REQUIREMENT: The entries follow. Copy every line in which "traceparent" appears.

(Entries taken from a collection)
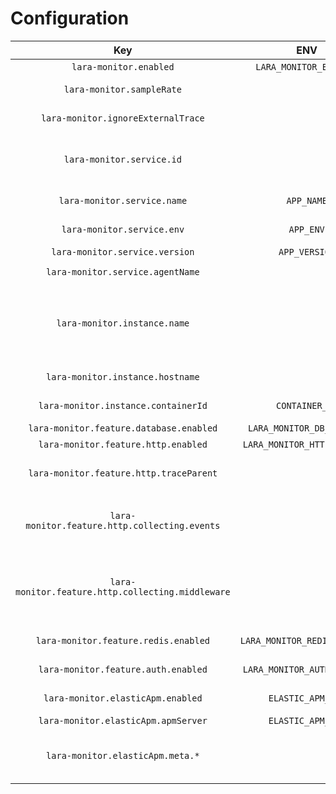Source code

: Configuration
=============

|                        Key                        |             ENV              |                 Default                 | Description                                                                                                                                                                                                                                                                                            |
|:-------------------------------------------------:|:----------------------------:|:---------------------------------------:|:-------------------------------------------------------------------------------------------------------------------------------------------------------------------------------------------------------------------------------------------------------------------------------------------------------|
|              `lara-monitor.enabled`               |    `LARA_MONITOR_ENABLED`    |                 `false`                 | enable/disable lara-monitor as apm agent                                                                                                                                                                                                                                                               |
|             `lara-monitor.sampleRate`             |                              |                  `1.0`                  | sample rate that is used for monitoring. The `1.0` corresponds to 100% (every thing is sampled)                                                                                                                                                                                                        |
|        `lara-monitor.ignoreExternalTrace`         |                              |                 `false`                 | if set to true external `traceparent` header is ignored in incoming requests                                                                                                                                                                                                                           |
|             `lara-monitor.service.id`             |                              |      md5 from App-Name and App-Env      | id that is used by apm server to collect transactions to the same service                                                                                                                                                                                                                              |
|            `lara-monitor.service.name`            |          `APP_NAME`          |                `Laravel`                | name for the service that is displaced in kibana as service name                                                                                                                                                                                                                                       |
|            `lara-monitor.service.env`             |          `APP_ENV`           |              `production`               | environment that is send to the apm server and shown in kibana as environment                                                                                                                                                                                                                          |
|          `lara-monitor.service.version`           |        `APP_VERSION`         |                 `null`                  | service version that is send to apm server                                                                                                                                                                                                                                                             |
|         `lara-monitor.service.agentName`          |                              |             `lara-monitor`              | agent name used to send to apm server                                                                                                                                                                                                                                                                  |
|           `lara-monitor.instance.name`            |                              | md5 from App-Name, App-Env and hostname | id for instance that is send to apm server.                                                                                                                                                                                                                                                            |
|         `lara-monitor.instance.hostname`          |                              |                 `null`                  | Hostname that is send to apm server. only set this if its not a container and container id is null                                                                                                                                                                                                     |
|        `lara-monitor.instance.containerId`        |        `CONTAINER_ID`        |                 `null`                  | Container id that send to apm server. Only set without hostname.                                                                                                                                                                                                                                       |
|      `lara-monitor.feature.database.enabled`      |  `LARA_MONITOR_DB_ENABLED`   |                 `true`                  | Enables monitoring of database queries                                                                                                                                                                                                                                                                 |
|        `lara-monitor.feature.http.enabled`        | `LARA_MONITOR_HTTP_ENABLED`  |                 `true`                  | Enables monitoring of outgoing http requests                                                                                                                                                                                                                                                           |
|      `lara-monitor.feature.http.traceParent`      |                              |                 `true`                  | Add `traceparent` header to outgoing requests, that works only for requests via Http-Facade. For self created guzzle client instances add the middleware by your own.                                                                                                                                  |
|   `lara-monitor.feature.http.collecting.events`   |                              |                 `true`                  | Monitoring outgoing http requests via Events. `lara-monitor.feature.http.enabled` need also enabled. Should not mixed with `lara-monitor.feature.http.collecting.middleware`.                                                                                                                          |
| `lara-monitor.feature.http.collecting.middleware` |                              |                 `false`                 | Monitoring outgoing http requests via Global Middleware. `lara-monitor.feature.http.enabled` need also enabled. Should not mixed with `lara-monitor.feature.http.collecting.events`. Works only for requests via Http-Facade. For self created guzzle client instances add the middleware by your own. |
|       `lara-monitor.feature.redis.enabled`        | `LARA_MONITOR_REDIS_ENABLED` |                 `false`                 | Enables monitoring of redis calls. Also enable redis events via `Redis::enableEvents()`                                                                                                                                                                                                                |
|        `lara-monitor.feature.auth.enabled`        | `LARA_MONITOR_AUTH_ENABLED`  |                 `true`                  | Enables monitoring of auth instances. User information are added to the trace data.                                                                                                                                                                                                                    |
|         `lara-monitor.elasticApm.enabled`         |      `ELASTIC_APM_URL`       |                   ``                    | Enables sending to elastic apm server. Only need to set Url.                                                                                                                                                                                                                                           |
|        `lara-monitor.elasticApm.apmServer`        |      `ELASTIC_APM_URL`       |                   ``                    | Url for elastic apm server.                                                                                                                                                                                                                                                                            |
|         `lara-monitor.elasticApm.meta.*`          |                              |                                         | Additional meta information for elastic apm server, for more information see <https://www.elastic.co/guide/en/apm/guide/current/data-model-metadata.html>.                                                                                                                                             |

SOLUTION TO THIS PROBLEM:
|        `lara-monitor.ignoreExternalTrace`         |                              |                 `false`                 | if set to true external `traceparent` header is ignored in incoming requests                                                                                                                                                                                                                           |
|      `lara-monitor.feature.http.traceParent`      |                              |                 `true`                  | Add `traceparent` header to outgoing requests, that works only for requests via Http-Facade. For self created guzzle client instances add the middleware by your own.                                                                                                                                  |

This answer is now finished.